Welche Variante die bessere ist, hängt stark davon ab, in welchen Lebensumständen man sich befindet und welche Möglichkeiten man hat. Die Entscheidung muss in jedem Falle gut abgewogen werden. Dabei ist es wichtig zu wissen, dass jede bilinguale Erziehung eines Kindes eine schwierige und langfristige Aufgabe ist. So wie die positiven Effekte dem Kind bis an sein Lebensende erhalten bleiben, so sind es auch die negativen, wenn man diesem Thema nicht genügend Aufmerksamkeit widmet. Folgeprobleme können sein: eine verzögerte Sprachentwicklung, die Vermischung von Sprachen, die Unfähigkeit, Gefühle zum Ausdruck zu bringen oder mit dem Umfeld zurechtzukommen, sowie Versagen in der Schule.

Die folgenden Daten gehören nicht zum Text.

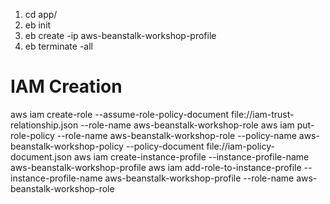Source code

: 1) cd app/
2) eb init
3) eb create -ip aws-beanstalk-workshop-profile
4) eb terminate -all

IAM Creation
============
aws iam create-role --assume-role-policy-document file://iam-trust-relationship.json --role-name aws-beanstalk-workshop-role
aws iam put-role-policy --role-name aws-beanstalk-workshop-role --policy-name aws-beanstalk-workshop-policy --policy-document file://iam-policy-document.json
aws iam create-instance-profile --instance-profile-name aws-beanstalk-workshop-profile
aws iam add-role-to-instance-profile --instance-profile-name aws-beanstalk-workshop-profile --role-name aws-beanstalk-workshop-role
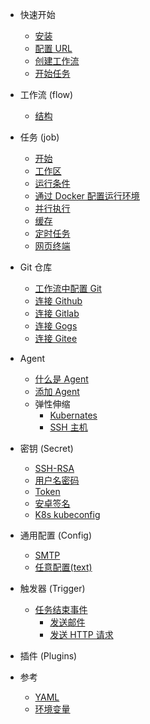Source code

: 
* 快速开始
  * [安装](cn/start/index.md#安装)
  * [配置 URL](cn/start/index.md#配置服务器URL)
  * [创建工作流](cn/start/index.md#创建工作流)
  * [开始任务](cn/start/index.md#开始任务)

* 工作流 (flow)
  * [结构](cn/flow/structure.md)

* 任务 (job)
  * [开始](cn/job/start.md)
  * [工作区](cn/job/workspace.md)
  * [运行条件](cn/job/condition.md)
  * [通过 Docker 配置运行环境](cn/job/docker.md)
  * [并行执行](cn/job/parallel.md)
  * [缓存](cn/job/cache.md)
  * [定时任务](cn/job/schedule.md)
  * [网页终端](cn/job/web_terminal.md)

* Git 仓库
  * [工作流中配置 Git](cn/git/index.md)
  * [连接 Github](cn/git/github.md)
  * [连接 Gitlab](cn/git/gitlab.md)
  * [连接 Gogs](cn/git/gogs.md)
  * [连接 Gitee](cn/git/gitee.md)

* Agent
  * [什么是 Agent](cn/agents/index.md)
  * [添加 Agent](cn/agents/manual.md)
  * 弹性伸缩
    * [Kubernates](cn/agents/k8s_host.md)
    * [SSH 主机](cn/agents/ssh_host.md)

* 密钥 (Secret)
  * [SSH-RSA](cn/secret/ssh-rsa.md)
  * [用户名密码](cn/secret/auth.md)
  * [Token](cn/secret/token.md)
  * [安卓签名](cn/secret/android_sign.md)
  * [K8s kubeconfig](cn/secret/kubeconfig.md)


* 通用配置 (Config)
  * [SMTP](cn/config/smtp.md)
  * [任意配置(text)](cn/config/freetext.md)

* 触发器 (Trigger)
  * [任务结束事件](cn/trigger/on_job_finish.md)
    - [发送邮件](cn/trigger/on_job_finish.md#发送邮件)
    - [发送 HTTP 请求](cn/trigger/on_job_finish.md#发送-http-请求)

* 插件 (Plugins)

* 参考
  * [YAML](cn/yml/reference_v1.md)
  * [环境变量](cn/agents/vars.md)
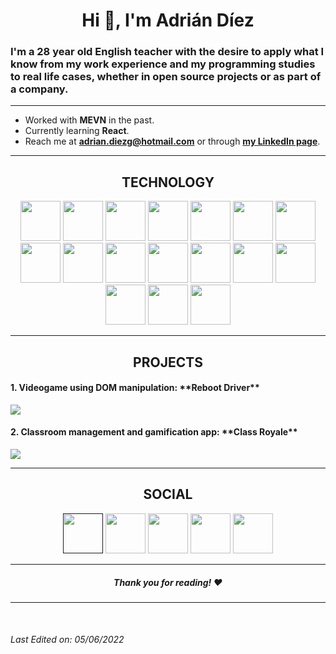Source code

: <h1 align="center">Hi 👋, I'm Adrián Díez</h1>

<h3> I'm a 28 year old English teacher with the desire to apply what I know from my work experience and my programming studies to real life cases, whether in open source projects or as part of a company. </h3>

---

- Worked with **MEVN** in the past.
- Currently learning **React**.
- Reach me at **adrian.diezg@hotmail.com** or through **[my LinkedIn page](https://www.linkedin.com/in/adrian-diez-gp)**.

---

<h2 align="center"> TECHNOLOGY </h2>
<p align="center">

  <img src="https://cdn.jsdelivr.net/gh/devicons/devicon/icons/html5/html5-original-wordmark.svg" style="height: 4rem;"/>
  <img src="https://cdn.jsdelivr.net/gh/devicons/devicon/icons/css3/css3-original-wordmark.svg" style="height: 4rem;"/>
  <img src="https://cdn.jsdelivr.net/gh/devicons/devicon/icons/javascript/javascript-plain.svg" style="height: 4rem;"/>
  <img src="https://cdn.jsdelivr.net/gh/devicons/devicon/icons/bootstrap/bootstrap-plain-wordmark.svg"  style="height: 4rem;"/>
  <img src="https://cdn.jsdelivr.net/gh/devicons/devicon/icons/npm/npm-original-wordmark.svg" style="height: 4rem;"/>
  <img src="https://cdn.jsdelivr.net/gh/devicons/devicon/icons/nodejs/nodejs-original-wordmark.svg" style="height:4rem;"/>

  <img src="https://cdn.jsdelivr.net/gh/devicons/devicon/icons/vuejs/vuejs-original.svg" style="height: 4rem;"/>
  <img src="https://cdn.jsdelivr.net/gh/devicons/devicon/icons/vuetify/vuetify-original.svg" style="height: 4rem;"/>
 
  <img src="https://cdn.jsdelivr.net/gh/devicons/devicon/icons/python/python-original.svg"  style="height: 4rem;"/>
  <img src="https://cdn.jsdelivr.net/gh/devicons/devicon/icons/pandas/pandas-original-wordmark.svg" style="height: 4rem;"/>
  <img src="https://cdn.jsdelivr.net/gh/devicons/devicon/icons/matlab/matlab-original.svg" style="height: 4rem;"/>
  
  <img src="https://cdn.jsdelivr.net/gh/devicons/devicon/icons/express/express-original-wordmark.svg" style="height: 4rem;"/>
  <img src="https://cdn.jsdelivr.net/gh/devicons/devicon/icons/mongodb/mongodb-original-wordmark.svg" style="height: 4rem;"/>
  <img src="https://cdn.jsdelivr.net/gh/devicons/devicon/icons/mysql/mysql-original-wordmark.svg" style="height:4rem;"/>
          
  
  <img src="https://cdn.jsdelivr.net/gh/devicons/devicon/icons/git/git-plain.svg" style="height: 4rem"/>
  <img src="https://cdn.jsdelivr.net/gh/devicons/devicon/icons/github/github-original-wordmark.svg" style="height: 4rem;"/>
  
  
  <img src="https://cdn.jsdelivr.net/gh/devicons/devicon/icons/heroku/heroku-plain-wordmark.svg" style="height:4rem;"/>
    
</p>
  
---  
  
<h2 align="center"> PROJECTS </h2>

<h4>1. Videogame using DOM manipulation: **Reboot Driver**</h4>

<a href="https://jonathanpmelian.github.io/RebootDriver/"><img src="https://user-images.githubusercontent.com/89730979/144331017-5f802663-49fd-4c0e-b9f6-9af132147c4a.png"> </a>


<h4>2. Classroom management and gamification app: **Class Royale**</h4>
<a href="https://class-royale.netlify.app/"><img src="https://i.gyazo.com/4dd9a82f79c2e165c3688966d31b0c87.gif"> </a>

---

<h2 align="center"> SOCIAL </h2>
<p align="center">
<a href="" ><img src="https://cdn.jsdelivr.net/gh/devicons/devicon/icons/linkedin/linkedin-original.svg" style="height: 4rem""></a> 
<img src="https://mulder-onions.com/wp-content/uploads/2017/02/White-square.jpg" style="height:4rem;">
<a href="https://www.hackerrank.com/adrian_diezg" ><img src="https://upload.wikimedia.org/wikipedia/commons/thumb/4/40/HackerRank_Icon-1000px.png/220px-HackerRank_Icon-1000px.png" style="height:4rem;"></a>  
<img src="https://mulder-onions.com/wp-content/uploads/2017/02/White-square.jpg" style="height:4rem;">
<a href="https://www.instagram.com/dieztefano/" ><img src="https://upload.wikimedia.org/wikipedia/commons/thumb/e/e7/Instagram_logo_2016.svg/2048px-Instagram_logo_2016.svg.png" style="height:4rem;"></a>  
 </p> 
  
---
<h5 align="center">Thank you for reading! ❤️</h5>

---
<br/>  
  <h6>Last Edited on: 05/06/2022</h6>

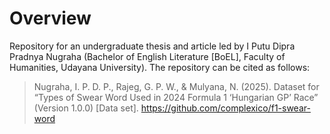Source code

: 
<!-- README.md is generated from README.Rmd. Please edit that file -->

# Overview

<!-- badges: start -->

<!-- badges: end -->

Repository for an undergraduate thesis and article led by I Putu Dipra
Pradnya Nugraha (Bachelor of English Literature \[BoEL\], Faculty of
Humanities, Udayana University). The repository can be cited as follows:

> Nugraha, I. P. D. P., Rajeg, G. P. W., & Mulyana, N. (2025). Dataset
> for “Types of Swear Word Used in 2024 Formula 1 ‘Hungarian GP’ Race”
> (Version 1.0.0) \[Data set\].
> <https://github.com/complexico/f1-swear-word>
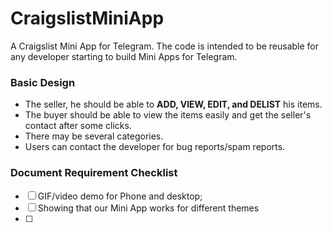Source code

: # CraigslistMiniApp
A Craigslist Mini App for Telegram. The code is intended to be reusable for any developer starting to build Mini Apps for Telegram.

### Basic Design

* The seller, he should be able to __ADD, VIEW, EDIT, and DELIST__ his items.
* The buyer should be able to view the items easily and get the seller's contact after some clicks.
* There may be several categories.
* Users can contact the developer for bug reports/spam reports.

### Document Requirement Checklist

- [ ] GIF/video demo for Phone and desktop;
- [ ] Showing that our Mini App works for different themes
- [ ] 
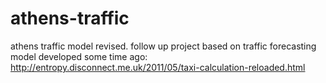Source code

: athens-traffic
==============

athens traffic model revised.
follow up project based on traffic forecasting model developed some time ago:
http://entropy.disconnect.me.uk/2011/05/taxi-calculation-reloaded.html

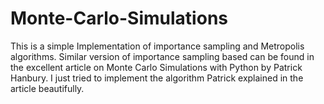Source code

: # Monte-Carlo-Simulations
This is a simple Implementation of importance sampling and Metropolis algorithms. Similar version of importance sampling based can be found in the excellent article on Monte Carlo Simulations with Python by Patrick Hanbury. I just tried to implement the algorithm Patrick explained in the article beautifully. 
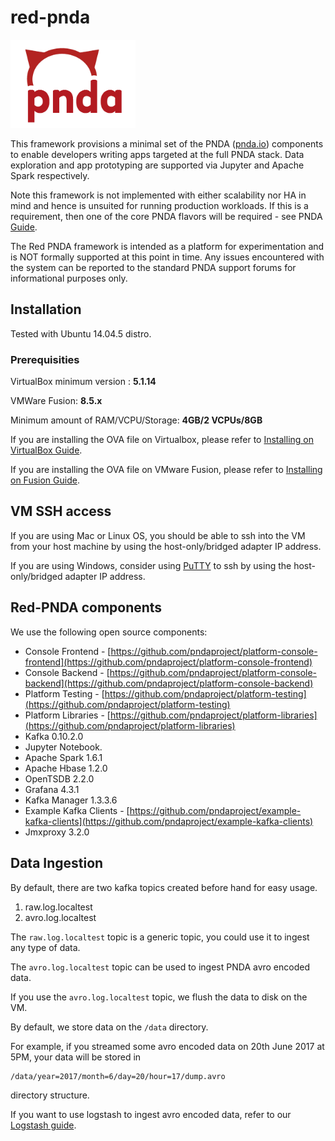 # red-pnda

<img src="logo/pnda1r-trans.png" alt="Red PNDA logo" style="width: 200px;"/>

This framework provisions a minimal set of the PNDA ([pnda.io](http://pnda.io)) components to enable developers writing apps targeted at the full PNDA stack. Data exploration and app prototyping are supported via Jupyter and Apache Spark respectively. 

Note this framework is not implemented with either scalability nor HA in mind and hence is unsuited for running production workloads. If this is a requirement, then one of the core PNDA flavors will be required - see PNDA [Guide](http://pnda.io/guide).

The Red PNDA framework is intended as a platform for experimentation and is NOT formally supported at this point in time. Any issues encountered with the system can be reported to the standard PNDA support forums for informational purposes only.

## Installation

Tested with Ubuntu 14.04.5 distro.

### Prerequisities
VirtualBox minimum version : **5.1.14**

VMWare Fusion: **8.5.x**

Minimum amount of RAM/VCPU/Storage: **4GB/2 VCPUs/8GB**

If you are installing the OVA file on Virtualbox, please refer to [Installing on VirtualBox Guide](installing_on_vbox_guide.md).

If you are installing the OVA file on VMware Fusion, please refer to [Installing on Fusion Guide](installing_on_fusion_guide.md).

## VM SSH access

If you are using Mac or Linux OS, you should be able to ssh into the VM from your host machine by using the host-only/bridged adapter IP address.

If you are using Windows, consider using [PuTTY](http://www.putty.org) to ssh by using the host-only/bridged adapter IP address.

## Red-PNDA components

We use the following open source components:

* Console Frontend - [https://github.com/pndaproject/platform-console-frontend](https://github.com/pndaproject/platform-console-frontend)
* Console Backend - [https://github.com/pndaproject/platform-console-backend](https://github.com/pndaproject/platform-console-backend)
* Platform Testing - [https://github.com/pndaproject/platform-testing](https://github.com/pndaproject/platform-testing)
* Platform Libraries - [https://github.com/pndaproject/platform-libraries](https://github.com/pndaproject/platform-libraries)
* Kafka 0.10.2.0
* Jupyter Notebook.
* Apache Spark 1.6.1
* Apache Hbase 1.2.0
* OpenTSDB 2.2.0
* Grafana 4.3.1 
* Kafka Manager 1.3.3.6
* Example Kafka Clients - [https://github.com/pndaproject/example-kafka-clients](https://github.com/pndaproject/example-kafka-clients)
* Jmxproxy 3.2.0

## Data Ingestion

By default, there are two kafka topics created before hand for easy usage.

1. raw.log.localtest
2. avro.log.localtest

The `raw.log.localtest` topic is a generic topic, you could use it to ingest any type of data.

The `avro.log.localtest` topic can be used to ingest PNDA avro encoded data.

If you use the `avro.log.localtest` topic, we flush the data to disk on the VM.

By default, we store data on the `/data` directory.

For example, if you streamed some avro encoded data on 20th June 2017 at 5PM, your data will be stored in

    /data/year=2017/month=6/day=20/hour=17/dump.avro
     
 directory structure.
 
If you want to use logstash to ingest avro encoded data, refer to our [Logstash guide](Logstash_guide.md).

Die natürliche (simultane) Zweisprachigkeit

Wenn Sie Ihr Kind natürlich zweisprachig erziehen möchten, sollten Sie ihm von Geburt an oder bereits davor beide Sprachen anbieten – je früher, desto besser.

Was kann ich tun?

Die beste Option ist, dass das Kind beide Sprachen jeweils von Muttersprachlern hört. Wenn zum Beispiel beide Eltern persische Muttersprachler sind, ist es ratsam, dass sie auch nur Persisch mit ihrem Kind sprechen. Um dem Kind eine Zweitsprache anzubieten, beispielsweise Deutsch, können Sie Folgendes tun:

  • Spielen Sie Ihrem Kind deutsche Kinderlieder und Hörbücher vor, die von deutschen Muttersprachlern vorgetragen werden.
  • Bitten Sie deutsche Muttersprachler, mit Ihrem Kind Zeit zu verbringen und Deutsch mit ihm zu sprechen (zum Beispiel, indem Sie einen Babysitter engagieren).
  • Lassen Sie Ihr Kind mit Deutsch sprechenden Kindern spielen (auf dem Spielplatz oder im Kindergarten).
Foto: Hareth Almukdad

Einige Experten glauben außerdem, dass Kinder in mindestens einem Drittel ihrer wachen Zeit jeweils mit einer der Sprachen aktiv in Kontakt sein müssen, um eine natürliche Zweisprachigkeit zu entwickeln. Ist ein Baby beispielsweise neun Stunden am Tag wach, sollte es für mindestens drei Stunden mit der persischen und drei Stunden mit der deutschen Sprache konfrontiert sein. Dies ist ein wesentlicher Faktor für das erfolgreiche Lernen von Zweisprachigkeit.
Stellen Sie sicher, dass Ihr Kind auch Zeit mit Muttersprachlern der Zweitsprache verbringt, ohne dass Sie selbst mit dabei sind. Das wird Ihrem Kind helfen zu begreifen, dass es auch notwendig ist, in der zweiten Sprache zu kommunizieren. Besonders ab einem Alter von drei Jahren, wenn das Kind schon etliche Worte spricht, ist der wiederholte Kontakt zu verschiedenen Muttersprachlern der Zweitsprache essentiell.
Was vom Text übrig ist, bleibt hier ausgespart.